▶ [THE PROBLEM] Copy out, exactly as written, only the line containing "programs that use" and the lines after it through the end of the records.

(Dataset entries)
*** Begin section ***
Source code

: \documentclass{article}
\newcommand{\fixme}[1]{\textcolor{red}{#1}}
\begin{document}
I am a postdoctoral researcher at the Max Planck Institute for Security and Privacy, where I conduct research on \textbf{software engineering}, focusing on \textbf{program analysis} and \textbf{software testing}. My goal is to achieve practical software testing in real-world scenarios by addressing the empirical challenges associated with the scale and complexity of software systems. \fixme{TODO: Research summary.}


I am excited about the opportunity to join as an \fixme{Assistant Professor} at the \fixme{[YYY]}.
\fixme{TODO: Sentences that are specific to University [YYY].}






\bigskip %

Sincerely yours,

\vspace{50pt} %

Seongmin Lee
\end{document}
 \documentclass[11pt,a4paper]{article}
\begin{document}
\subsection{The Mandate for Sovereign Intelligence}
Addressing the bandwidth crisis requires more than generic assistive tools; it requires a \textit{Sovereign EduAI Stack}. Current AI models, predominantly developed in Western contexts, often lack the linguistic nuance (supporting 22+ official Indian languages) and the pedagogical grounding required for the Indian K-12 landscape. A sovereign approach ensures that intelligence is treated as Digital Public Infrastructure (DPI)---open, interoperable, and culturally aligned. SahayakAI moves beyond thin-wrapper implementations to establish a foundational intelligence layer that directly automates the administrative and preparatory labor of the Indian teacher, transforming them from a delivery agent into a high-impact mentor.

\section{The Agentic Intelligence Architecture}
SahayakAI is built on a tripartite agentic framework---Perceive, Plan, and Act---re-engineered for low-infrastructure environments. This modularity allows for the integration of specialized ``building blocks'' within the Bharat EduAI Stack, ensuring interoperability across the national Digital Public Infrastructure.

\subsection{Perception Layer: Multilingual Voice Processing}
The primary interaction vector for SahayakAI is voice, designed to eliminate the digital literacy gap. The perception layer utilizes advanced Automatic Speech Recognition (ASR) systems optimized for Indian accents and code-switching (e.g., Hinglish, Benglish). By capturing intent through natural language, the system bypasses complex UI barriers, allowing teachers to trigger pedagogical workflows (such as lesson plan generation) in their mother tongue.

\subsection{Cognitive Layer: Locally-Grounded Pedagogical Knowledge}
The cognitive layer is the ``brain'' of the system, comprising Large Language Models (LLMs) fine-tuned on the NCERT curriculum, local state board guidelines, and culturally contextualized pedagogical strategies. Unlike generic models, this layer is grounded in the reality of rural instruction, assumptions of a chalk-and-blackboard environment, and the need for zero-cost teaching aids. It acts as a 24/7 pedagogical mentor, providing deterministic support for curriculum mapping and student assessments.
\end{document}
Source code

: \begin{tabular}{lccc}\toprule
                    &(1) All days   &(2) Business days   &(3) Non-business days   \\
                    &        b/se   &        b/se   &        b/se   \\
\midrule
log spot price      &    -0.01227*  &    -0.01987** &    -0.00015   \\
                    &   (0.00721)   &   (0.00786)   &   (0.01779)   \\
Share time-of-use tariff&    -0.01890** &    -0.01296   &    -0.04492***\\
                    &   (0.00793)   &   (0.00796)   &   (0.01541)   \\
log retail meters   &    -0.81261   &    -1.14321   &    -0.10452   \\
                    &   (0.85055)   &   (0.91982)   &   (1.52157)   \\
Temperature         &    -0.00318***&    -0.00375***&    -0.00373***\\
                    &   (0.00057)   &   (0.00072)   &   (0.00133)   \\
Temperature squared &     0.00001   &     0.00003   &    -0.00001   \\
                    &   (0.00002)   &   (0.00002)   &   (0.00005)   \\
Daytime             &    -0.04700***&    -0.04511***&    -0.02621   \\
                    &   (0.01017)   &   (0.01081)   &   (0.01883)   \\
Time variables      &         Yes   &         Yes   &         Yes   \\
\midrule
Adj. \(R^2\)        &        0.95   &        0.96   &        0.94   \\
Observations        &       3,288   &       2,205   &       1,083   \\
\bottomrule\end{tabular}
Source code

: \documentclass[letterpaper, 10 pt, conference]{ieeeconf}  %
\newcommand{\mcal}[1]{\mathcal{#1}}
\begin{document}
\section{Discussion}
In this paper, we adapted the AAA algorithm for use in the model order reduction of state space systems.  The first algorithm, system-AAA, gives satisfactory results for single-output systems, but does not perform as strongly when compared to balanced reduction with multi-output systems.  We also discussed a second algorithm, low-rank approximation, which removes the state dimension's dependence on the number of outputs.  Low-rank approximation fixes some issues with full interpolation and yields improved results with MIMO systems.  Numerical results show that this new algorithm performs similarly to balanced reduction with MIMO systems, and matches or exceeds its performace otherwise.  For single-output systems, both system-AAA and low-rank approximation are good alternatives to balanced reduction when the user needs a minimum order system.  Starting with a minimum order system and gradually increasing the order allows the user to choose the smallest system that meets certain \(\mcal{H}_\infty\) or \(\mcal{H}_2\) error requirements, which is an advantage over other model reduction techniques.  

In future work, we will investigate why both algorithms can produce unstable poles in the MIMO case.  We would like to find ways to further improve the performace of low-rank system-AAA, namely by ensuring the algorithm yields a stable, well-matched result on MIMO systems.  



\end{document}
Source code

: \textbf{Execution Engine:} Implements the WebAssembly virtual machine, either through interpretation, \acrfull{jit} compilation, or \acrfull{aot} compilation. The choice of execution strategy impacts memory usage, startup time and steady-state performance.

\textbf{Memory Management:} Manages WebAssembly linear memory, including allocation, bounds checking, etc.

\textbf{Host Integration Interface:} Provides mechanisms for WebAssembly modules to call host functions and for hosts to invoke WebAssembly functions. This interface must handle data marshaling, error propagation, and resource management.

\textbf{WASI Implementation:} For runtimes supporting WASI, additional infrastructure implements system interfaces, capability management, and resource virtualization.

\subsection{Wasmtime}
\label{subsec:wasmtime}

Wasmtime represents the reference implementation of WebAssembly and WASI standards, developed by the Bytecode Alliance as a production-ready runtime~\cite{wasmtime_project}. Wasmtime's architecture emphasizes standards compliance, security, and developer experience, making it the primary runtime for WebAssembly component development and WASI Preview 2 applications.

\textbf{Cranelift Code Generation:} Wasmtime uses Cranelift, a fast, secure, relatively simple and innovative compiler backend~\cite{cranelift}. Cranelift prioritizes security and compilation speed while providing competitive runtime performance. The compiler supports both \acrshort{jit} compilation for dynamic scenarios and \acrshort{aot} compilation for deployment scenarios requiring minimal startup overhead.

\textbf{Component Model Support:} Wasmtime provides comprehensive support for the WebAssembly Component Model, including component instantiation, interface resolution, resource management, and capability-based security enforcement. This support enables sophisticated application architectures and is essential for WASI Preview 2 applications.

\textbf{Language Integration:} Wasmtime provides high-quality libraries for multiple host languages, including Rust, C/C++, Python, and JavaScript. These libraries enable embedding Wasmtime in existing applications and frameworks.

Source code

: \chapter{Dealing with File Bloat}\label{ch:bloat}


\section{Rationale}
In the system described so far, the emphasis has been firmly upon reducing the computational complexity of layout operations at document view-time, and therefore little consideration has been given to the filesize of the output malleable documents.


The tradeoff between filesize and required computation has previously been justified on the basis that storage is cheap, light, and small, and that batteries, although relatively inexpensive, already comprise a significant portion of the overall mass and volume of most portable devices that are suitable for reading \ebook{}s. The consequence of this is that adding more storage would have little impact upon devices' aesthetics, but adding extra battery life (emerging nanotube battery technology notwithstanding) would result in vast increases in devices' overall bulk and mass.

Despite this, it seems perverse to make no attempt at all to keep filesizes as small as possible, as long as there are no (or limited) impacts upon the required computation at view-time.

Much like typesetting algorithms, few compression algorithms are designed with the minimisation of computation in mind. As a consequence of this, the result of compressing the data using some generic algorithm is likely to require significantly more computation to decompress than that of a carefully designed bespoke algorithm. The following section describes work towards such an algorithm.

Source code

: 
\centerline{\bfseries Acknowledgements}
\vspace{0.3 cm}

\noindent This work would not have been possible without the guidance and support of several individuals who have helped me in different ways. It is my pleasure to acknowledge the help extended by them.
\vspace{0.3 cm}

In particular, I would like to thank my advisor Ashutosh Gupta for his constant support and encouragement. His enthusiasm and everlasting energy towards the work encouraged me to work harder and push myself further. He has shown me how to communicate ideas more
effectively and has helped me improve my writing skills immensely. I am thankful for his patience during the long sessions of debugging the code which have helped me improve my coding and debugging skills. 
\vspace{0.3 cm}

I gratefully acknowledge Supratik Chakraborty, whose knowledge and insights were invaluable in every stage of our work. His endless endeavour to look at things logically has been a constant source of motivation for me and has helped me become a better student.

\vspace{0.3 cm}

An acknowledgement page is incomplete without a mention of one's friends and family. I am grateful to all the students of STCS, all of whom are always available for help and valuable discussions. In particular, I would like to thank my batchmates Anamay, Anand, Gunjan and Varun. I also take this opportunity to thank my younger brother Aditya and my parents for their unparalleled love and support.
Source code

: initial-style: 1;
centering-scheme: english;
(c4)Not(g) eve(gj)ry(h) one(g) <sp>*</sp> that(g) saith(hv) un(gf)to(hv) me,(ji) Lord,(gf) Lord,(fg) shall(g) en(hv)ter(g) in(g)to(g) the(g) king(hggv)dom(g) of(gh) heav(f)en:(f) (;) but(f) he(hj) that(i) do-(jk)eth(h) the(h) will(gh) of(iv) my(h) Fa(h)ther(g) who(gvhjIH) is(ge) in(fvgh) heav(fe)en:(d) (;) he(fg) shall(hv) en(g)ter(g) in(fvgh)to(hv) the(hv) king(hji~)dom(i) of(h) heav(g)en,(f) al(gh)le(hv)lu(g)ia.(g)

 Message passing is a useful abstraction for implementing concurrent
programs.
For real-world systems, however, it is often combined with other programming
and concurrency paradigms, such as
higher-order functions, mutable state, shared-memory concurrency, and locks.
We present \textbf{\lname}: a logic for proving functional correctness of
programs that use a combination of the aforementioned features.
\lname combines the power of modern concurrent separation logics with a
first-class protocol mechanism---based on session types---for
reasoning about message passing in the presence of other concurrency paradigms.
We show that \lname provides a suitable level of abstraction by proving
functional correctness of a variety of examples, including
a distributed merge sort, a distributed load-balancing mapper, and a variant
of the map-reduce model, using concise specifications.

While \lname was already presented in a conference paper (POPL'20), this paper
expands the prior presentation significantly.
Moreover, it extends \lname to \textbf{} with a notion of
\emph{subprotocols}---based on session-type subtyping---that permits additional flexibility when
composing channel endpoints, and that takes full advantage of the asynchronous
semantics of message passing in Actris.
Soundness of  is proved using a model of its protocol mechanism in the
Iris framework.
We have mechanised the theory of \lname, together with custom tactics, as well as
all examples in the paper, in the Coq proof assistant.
*** End section ***
▶ [EXERCISE OUTPUT]
programs that use a combination of the aforementioned features.
\lname combines the power of modern concurrent separation logics with a
first-class protocol mechanism---based on session types---for
reasoning about message passing in the presence of other concurrency paradigms.
We show that \lname provides a suitable level of abstraction by proving
functional correctness of a variety of examples, including
a distributed merge sort, a distributed load-balancing mapper, and a variant
of the map-reduce model, using concise specifications.

While \lname was already presented in a conference paper (POPL'20), this paper
expands the prior presentation significantly.
Moreover, it extends \lname to \textbf{} with a notion of
\emph{subprotocols}---based on session-type subtyping---that permits additional flexibility when
composing channel endpoints, and that takes full advantage of the asynchronous
semantics of message passing in Actris.
Soundness of  is proved using a model of its protocol mechanism in the
Iris framework.
We have mechanised the theory of \lname, together with custom tactics, as well as
all examples in the paper, in the Coq proof assistant.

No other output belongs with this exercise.